IMO sluggerdog is on the money. All those mega beers taste the same after the first half glass anyway :lol:

When I do one I keep the IBU's to around 22 (tinseth) with a 60 min addition or you could go a 45 min addition to the same IBU....I would not put POR in at the end of the boil.
Use a nice clean lager yeast as well. 2042 seems to be the popular one although S189 works well for a dry yeast.


----------



## pist (23/10/14)

Ive done a couple of aussie lagers, and from my experiences, the grain bill needs adjustment. Last time i used 100% bb pilsener and it came out being more malty than what was intended bittered to 25 ibu. next time ill ride closer to the style and sub 20% of the fermentables for white cane sugar. This would be closer to the mark, and i think bribie may have even suggested this in the past. Certainly would be close to what the big breweries do with their swill lagers


----------



## pist (23/10/14)

For the yeast, i used s189, was happy with this choice. It fermented nice and clean/neutral which is what you want


----------



## yum beer (23/10/14)

I have a batch I'm just finishing, almost spot on, a litle light on up front bitteness and a little dry

75% plis
14%dex
10%carapils
1% pale crystal

mash 61c 90 min
boil 90
.7gm/litre POR 60 min
Danish lager big pitch 7.8c fement for 16 days.

Is a little dry but its a bloody good crack at megaswill and actually has some nice character.
Would swap 2% of the carapils for extra pale for a New clone and up POR to .8/.9 gms a litre and mash a degree higher.

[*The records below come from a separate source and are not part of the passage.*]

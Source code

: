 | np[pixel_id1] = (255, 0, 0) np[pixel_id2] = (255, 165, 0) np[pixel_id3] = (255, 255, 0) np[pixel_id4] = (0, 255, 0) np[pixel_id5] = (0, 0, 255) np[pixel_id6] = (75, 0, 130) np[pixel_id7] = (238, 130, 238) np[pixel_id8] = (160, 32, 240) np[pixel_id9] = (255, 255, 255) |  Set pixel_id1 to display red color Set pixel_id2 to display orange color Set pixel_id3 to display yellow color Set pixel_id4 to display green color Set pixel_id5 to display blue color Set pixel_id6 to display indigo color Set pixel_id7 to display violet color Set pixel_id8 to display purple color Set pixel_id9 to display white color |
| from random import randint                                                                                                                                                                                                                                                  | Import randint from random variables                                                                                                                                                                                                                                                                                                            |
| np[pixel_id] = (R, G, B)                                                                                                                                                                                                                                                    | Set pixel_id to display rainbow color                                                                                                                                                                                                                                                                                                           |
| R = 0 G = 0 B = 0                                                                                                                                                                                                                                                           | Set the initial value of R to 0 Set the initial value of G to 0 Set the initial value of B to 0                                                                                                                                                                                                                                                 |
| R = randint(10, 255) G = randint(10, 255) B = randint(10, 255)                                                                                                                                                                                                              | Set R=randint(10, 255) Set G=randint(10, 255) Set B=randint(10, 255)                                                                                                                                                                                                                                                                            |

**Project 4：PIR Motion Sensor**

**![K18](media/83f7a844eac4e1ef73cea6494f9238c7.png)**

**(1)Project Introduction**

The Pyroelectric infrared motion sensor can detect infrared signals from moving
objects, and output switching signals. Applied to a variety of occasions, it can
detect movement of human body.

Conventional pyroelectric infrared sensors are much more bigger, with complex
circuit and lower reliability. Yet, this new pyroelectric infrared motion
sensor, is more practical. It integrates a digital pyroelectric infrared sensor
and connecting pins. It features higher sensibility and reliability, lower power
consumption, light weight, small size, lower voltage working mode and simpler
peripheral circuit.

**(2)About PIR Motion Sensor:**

Your biggest problem is time, it took 4 months at .2c in the bottle to hit its prime.


----------



## Bribie G (23/10/14)

Thirsty Boy may shoot me down in flames but I understand that Aussie breweries traditionally have used roast barley, not crystal, to slightly darken their old school beers like Reschs original draught etc. No more than about 15 grams. As a Pom who came straight to QLD I didn't visit NSW until I'd been here for about 5 years and until then assumed that Aussie beers were very pale as with XXXX and Carlton.

On crossing the border to Tenterfield, Grafton and Yamba on holiday around 1980 I was surprised that so many NSW brews were not pale but amber. Hence the Barry Mckenzie-ism, "the amber fluid".

Roast barley gives a dry crispness without sweetening, I wouldn't mind betting that Tooheys New has a trace. The Joe White RB, not the UK variety.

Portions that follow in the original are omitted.